Data Warehouse Approaches

Posted by Santosh Kumar Gidadmani on January 9, 2011

There are two major approaches to data warehouse design.

1. Bottom-up approach

• This approach is recommended by Kimball.

• In the bottom-up approach data marts are first created to provide reporting and analytical capabilities for specific business processes.

• Data marts contain, primarily, dimensions and facts. Facts can contain either atomic data and, if necessary, summarized data. The single data mart often models a specific business area such as Sales or Production.

• These data marts can eventually be integrated to create a comprehensive data warehouse.

• The integration of the data marts in the data warehouse is centered on the conformed dimensions.

• The actual integration of two or more data marts is then done by a process known as "Drill across". A drill-across works by grouping (summarizing) the data along the keys of the (shared) conformed dimensions of each fact participating in the "drill across" followed by a join on the keys of these grouped (summarized) facts.

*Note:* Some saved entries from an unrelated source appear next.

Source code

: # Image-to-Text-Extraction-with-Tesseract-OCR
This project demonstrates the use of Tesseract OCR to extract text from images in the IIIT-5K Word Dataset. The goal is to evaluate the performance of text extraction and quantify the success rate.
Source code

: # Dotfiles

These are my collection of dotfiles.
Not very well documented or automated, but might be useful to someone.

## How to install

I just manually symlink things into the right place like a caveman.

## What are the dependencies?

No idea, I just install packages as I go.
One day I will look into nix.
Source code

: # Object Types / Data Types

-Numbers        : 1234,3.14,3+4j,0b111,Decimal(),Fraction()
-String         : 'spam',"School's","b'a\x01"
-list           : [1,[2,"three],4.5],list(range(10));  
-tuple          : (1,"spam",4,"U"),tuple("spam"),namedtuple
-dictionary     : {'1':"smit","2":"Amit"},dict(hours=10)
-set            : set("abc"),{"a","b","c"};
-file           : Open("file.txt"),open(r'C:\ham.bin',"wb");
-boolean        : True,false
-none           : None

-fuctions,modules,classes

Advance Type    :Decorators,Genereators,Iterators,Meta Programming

• Some consider it an advantage of the Kimball method, that the data warehouse ends up being "segmented" into a number of logically self contained and consistent data marts, rather than a big and often complex centralized model.

• Business value can be returned as quickly as the first data mart is built.

2. Top-down approach

• This approach is recommended by Bill Inmon.

• Inmon is one of the leading proponents of the top-down approach to data warehouse design, in which the data warehouse is designed using a normalized enterprise data model.

• In the Inmon vision the data warehouse is at the center of the "Corporate Information Factory" (CIF), which provides a logical framework for delivering business intelligence (BI) and business management capabilities.

• The top-down design methodology generates highly consistent dimensional views of data across data marts since all data marts are loaded from the centralized repository.

• Generating new dimensional data marts against the data stored in the data warehouse is a relatively simple task.

• The main disadvantage to the top-down methodology is that it represents a very large project with a very broad scope, cost and time.

• In addition, the top-down methodology can be inflexible and unresponsive to changing departmental needs during the implementation phases.